ALL Tata Kota

Cuaca Buruk, Warga Khawatir dengan Pohon Tumbang

Wita
Written by Wita


Ari Perwitasari

Selama dua bulan terakhir, hujan deras dan angin kencang sering melanda Yogyakarta, terutama di malam hari. Pada 22 April, Luapan air terjadi di beberapa tempat, seperti perkampungan di bantaran Kali Code dan Ring Road Utara. Bahkan ada satu korban tewas pada akhir Februari silam akibat pohon besar yang tumbang di depan RS.Bethesda. Pemerintah mengaku telah berusaha mengurangi kemungkinan kecelakaan akibat pohon tumbang.

Permintaan warga Kota Yogya untuk memangkas pohon telah masuk ke daftar pemeliharaan dan pemangkasan pohon Badan Lingkungan Hidup (BLH). Warga mengharapkan permintaan tersebut dapat segera ditindaklanjutin. “Saya takut dan khawatir jika hujan dan angin kencang datang, pohon mulai bergoyang dengan cepat seperti ingin tumbang,” kata Putri, warga yang tinggal di daerah Gondolayu.

Rini, Staf bagian perindangan BLH, mengatakan, “BLH telah melakukan pemeliharaan semaksimal mungkin dari dulu. Setiap hari kami melakukan pemangkasan pohon di Kota Yogya sesuai jadwal. Tetapi banyaknya permintaan warga membuat jadwal yang telah disusun keluar dari perencanaan, kami akhirnya mengutamakan pemangkasan pohon yang rawan tumbang di sekitar rumah warga.”

Pemangkasan pohon membutuhkan waktu yang tidak singkat, misalnya pohon yang besar membutuhkan waktu 2-3 hari.”Ini membuat para pekerja pemangkas pohon tidak dapat melakukan pengerjaannya di beberapa tempat dalam satu hari,” kata Rini.

Salah satu faktor terjadinya pohon tumbang ialah umur pohon. Banyak pohon yang umurnya tidak dapat dipastikan oleh siapa pun, termasuk BLH, sebab tidak ada yang mengetahui pasti kapan pohon tersebut mulai tumbuh. “Umur pohon berbeda-beda, ada yang berumur 30 tahun hingga 100 tahun.
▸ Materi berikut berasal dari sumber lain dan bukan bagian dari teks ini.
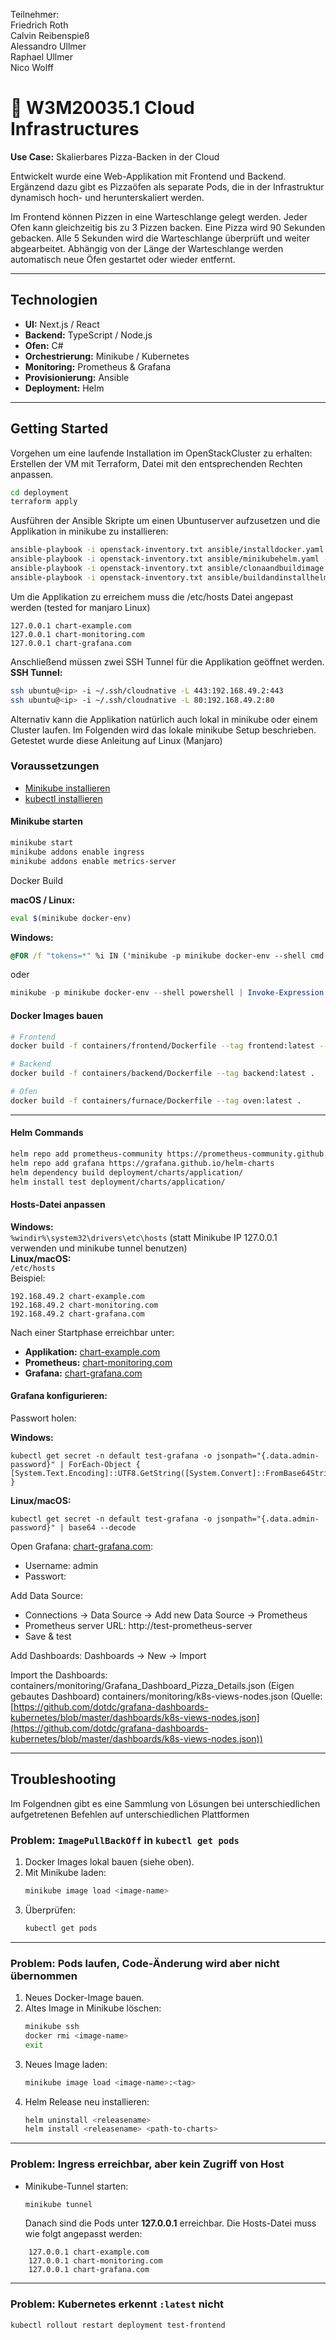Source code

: Teilnehmer:  
Friedrich Roth  
Calvin Reibenspieß  
Alessandro Ullmer  
Raphael Ullmer  
Nico Wolff  

# 🍕 W3M20035.1 Cloud Infrastructures  
**Use Case:** Skalierbares Pizza-Backen in der Cloud

Entwickelt wurde eine Web-Applikation mit Frontend und Backend. Ergänzend dazu gibt es Pizzaöfen als separate Pods, die in der Infrastruktur dynamisch hoch- und herunterskaliert werden.

Im Frontend können Pizzen in eine Warteschlange gelegt werden. Jeder Ofen kann gleichzeitig bis zu 3 Pizzen backen. Eine Pizza wird 90 Sekunden gebacken. Alle 5 Sekunden wird die Warteschlange überprüft und weiter abgearbeitet. Abhängig von der Länge der Warteschlange werden automatisch neue Öfen gestartet oder wieder entfernt.

---

## Technologien  
- **UI:** Next.js / React  
- **Backend:** TypeScript / Node.js  
- **Ofen:** C#  
- **Orchestrierung:** Minikube / Kubernetes  
- **Monitoring:** Prometheus & Grafana  
- **Provisionierung:** Ansible  
- **Deployment:** Helm  

---

## Getting Started  

Vorgehen um eine laufende Installation im OpenStackCluster zu erhalten:
Erstellen der VM mit Terraform, Datei mit den entsprechenden Rechten anpassen. 
```bash
cd deployment
terraform apply
```
Ausführen der Ansible Skripte um einen Ubuntuserver aufzusetzen und die Applikation in minikube zu installieren:

```bash
ansible-playbook -i openstack-inventory.txt ansible/installdocker.yaml -key-file "<path_to_key>"
ansible-playbook -i openstack-inventory.txt ansible/minikubehelm.yaml -key-file "<path_to_key>"
ansible-playbook -i openstack-inventory.txt ansible/clonaandbuildimage.yaml -key-file "<path_to_key>"
ansible-playbook -i openstack-inventory.txt ansible/buildandinstallhelm.yaml -key-file "<path_to_key>"
```

Um die Applikation zu erreichem muss die /etc/hosts Datei angepast werden (tested for manjaro Linux)
```
127.0.0.1 chart-example.com
127.0.0.1 chart-monitoring.com
127.0.0.1 chart-grafana.com
```

Anschließend müssen zwei SSH Tunnel für die Applikation geöffnet werden.
**SSH Tunnel:**  
```bash
ssh ubuntu@<ip> -i ~/.ssh/cloudnative -L 443:192.168.49.2:443
ssh ubuntu@<ip> -i ~/.ssh/cloudnative -L 80:192.168.49.2:80
```
Alternativ kann die Applikation natürlich auch lokal in minikube oder einem Cluster laufen. Im Folgenden wird das lokale minikube Setup beschrieben. Getestet wurde diese Anleitung auf Linux (Manjaro)
### Voraussetzungen  
- [Minikube installieren](https://minikube.sigs.k8s.io/docs/start/)  
- [kubectl installieren](https://kubernetes.io/docs/tasks/tools/)  

#### Minikube starten  
```bash
minikube start
minikube addons enable ingress
minikube addons enable metrics-server
```

 Docker Build  

**macOS / Linux:**  
```bash
eval $(minikube docker-env)
```

**Windows:**  
```cmd
@FOR /f "tokens=*" %i IN ('minikube -p minikube docker-env --shell cmd') DO @%i
```
oder  
```powershell
minikube -p minikube docker-env --shell powershell | Invoke-Expression
```

#### Docker Images bauen  
```bash
# Frontend
docker build -f containers/frontend/Dockerfile --tag frontend:latest --build-arg NEXT_PUBLIC_WS_URL=ws://chart-example.com/ws .

# Backend
docker build -f containers/backend/Dockerfile --tag backend:latest .

# Ofen
docker build -f containers/furnace/Dockerfile --tag oven:latest .
```

---

#### Helm Commands  

```bash
helm repo add prometheus-community https://prometheus-community.github.io/helm-charts
helm repo add grafana https://grafana.github.io/helm-charts
helm dependency build deployment/charts/application/
helm install test deployment/charts/application/
```

#### Hosts-Datei anpassen

**Windows:**  
`%windir%\system32\drivers\etc\hosts` (statt Minikube IP 127.0.0.1 verwenden und minikube tunnel benutzen)  
**Linux/macOS:**  
`/etc/hosts`  
Beispiel:  
```
192.168.49.2 chart-example.com
192.168.49.2 chart-monitoring.com
192.168.49.2 chart-grafana.com
```
Nach einer Startphase erreichbar unter:  
-  **Applikation:** [chart-example.com](http://chart-example.com)  
-  **Prometheus:** [chart-monitoring.com](http://chart-monitoring.com)  
-  **Grafana:** [chart-grafana.com](http://chart-grafana.com)  


#### Grafana konfigurieren:

Passwort holen:

**Windows:**  
```
kubectl get secret -n default test-grafana -o jsonpath="{.data.admin-password}" | ForEach-Object { [System.Text.Encoding]::UTF8.GetString([System.Convert]::FromBase64String($_)) }
```

**Linux/macOS:**  
```
kubectl get secret -n default test-grafana -o jsonpath="{.data.admin-password}" | base64 --decode
```

Open Grafana: [chart-grafana.com](http://chart-grafana.com):

- Username: admin
- Passwort: <siehe oben>

Add Data Source:
- Connections -> Data Source -> Add new Data Source -> Prometheus  
- Prometheus server URL: http://test-prometheus-server  
- Save & test  

Add Dashboards:
Dashboards -> New -> Import  

Import the Dashboards:  
containers/monitoring/Grafana_Dashboard_Pizza_Details.json (Eigen gebautes Dashboard)
containers/monitoring/k8s-views-nodes.json (Quelle: [https://github.com/dotdc/grafana-dashboards-kubernetes/blob/master/dashboards/k8s-views-nodes.json](https://github.com/dotdc/grafana-dashboards-kubernetes/blob/master/dashboards/k8s-views-nodes.json))  

---
## Troubleshooting  
Im Folgendnen gibt es eine Sammlung von Lösungen bei unterschiedlichen aufgetretenen Befehlen auf unterschiedlichen Plattformen
### Problem: `ImagePullBackOff` in `kubectl get pods`  
1. Docker Images lokal bauen (siehe oben).  
2. Mit Minikube laden:  
   ```bash
   minikube image load <image-name>
   ```  
3. Überprüfen:  
   ```bash
   kubectl get pods
   ```
---
### Problem: Pods laufen, Code-Änderung wird aber nicht übernommen  
1. Neues Docker-Image bauen.  
2. Altes Image in Minikube löschen:  
   ```bash
   minikube ssh
   docker rmi <image-name>
   exit
   ```
3. Neues Image laden:  
   ```bash
   minikube image load <image-name>:<tag>
   ```
4. Helm Release neu installieren:  
   ```bash
   helm uninstall <releasename>
   helm install <releasename> <path-to-charts>
   ```
---
### Problem: Ingress erreichbar, aber kein Zugriff von Host
- Minikube-Tunnel starten:  
  ```bash
  minikube tunnel
  ```
  Danach sind die Pods unter **127.0.0.1** erreichbar. Die Hosts-Datei muss wie folgt angepasst werden:

```
    127.0.0.1 chart-example.com
    127.0.0.1 chart-monitoring.com
    127.0.0.1 chart-grafana.com
```

---
### Problem: Kubernetes erkennt `:latest` nicht  
```bash
kubectl rollout restart deployment test-frontend
```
Pohon yang tumbang kemarin di Bethesda diperkirakan usianya 100 tahun,” Kata Rini.

Banyaknya pohon besar yang berada di kawasan Sudirman menjadi perhatian utama BLH. Pemangkasan pohon diperhitungkan butuh kurang lebih satu bulan. Sumardiono, mandor pemangkasan pohon, mengatakan,”Pohon yang tumbuh di kawasan ini sudah sangat besar dan memiliki daun yang lebat. Pemangkasan satu pohon bisa memakan waktu berhari-hari dengan beberapa pertimbangan antara lain besar pohon dan tingkat kesulitan.”

Kesulitan itu antara lain cuaca, ramai-tidaknya lokasi, dan keberadaan kabel listrik yang membuatnya harus berkoordinasi dengan PLN. Sumardiono juga menilai, jenis pohon yang bermacam-macam membuat tingkat pertumbuhan pohon di kawasan Sudirman berbeda.”Di kawasan ini pohon angsana memiliki tingkat pertumbuhan paling cepat di antara pohon lainnya. Dalam dua bulan, pohon ini bisa mencapai pertumbuhan hingga 3,5 meter, sedangkan pohon yang lain seperti asam jawa, glodokan, dan tanjung membutuhkan waktu yang lebih lama,” kata Sumardiono.

Sementara itu, Catur Putranto, Pegawai BII Maybank, berkata bahwa pemangkasan yang dilakukan BLH di kawasan ini memiliki keuntungan dan kerugian. “Keuntungannya bisa mengurangi kejadian pohon tumbang di kawasan yang setiap hari dipadati oleh kendaraan. Sedangkan kerugiannya akan berdampak pada warga Jogja yang menikmati car free day tiap hari Minggu. Kawasan ini menjadi tidak rindang lagi, hal ini bisa mempengaruhi tingkat keinginan warga untuk beraktivitas pada saat car free day, “ujarnya.

Meski tekesan terlambat, upaya BLH untuk meminimalisir kejadian pohon tumbang dengan melakukan pemangkasan pohon mendapatkan apresiasi warga. Warga Kota Yogya dan pemkot mengaharapkan kejadian pohon tumbang yang mengakibatkan korban tidak terulang kembali. “Kita lihat saja bagaimana hasilnya. Semoga pemangkasan pohon yang dilakukan dapat mengurangi keresahan warga terhadap bahaya pohon tumbang,” kata Catur.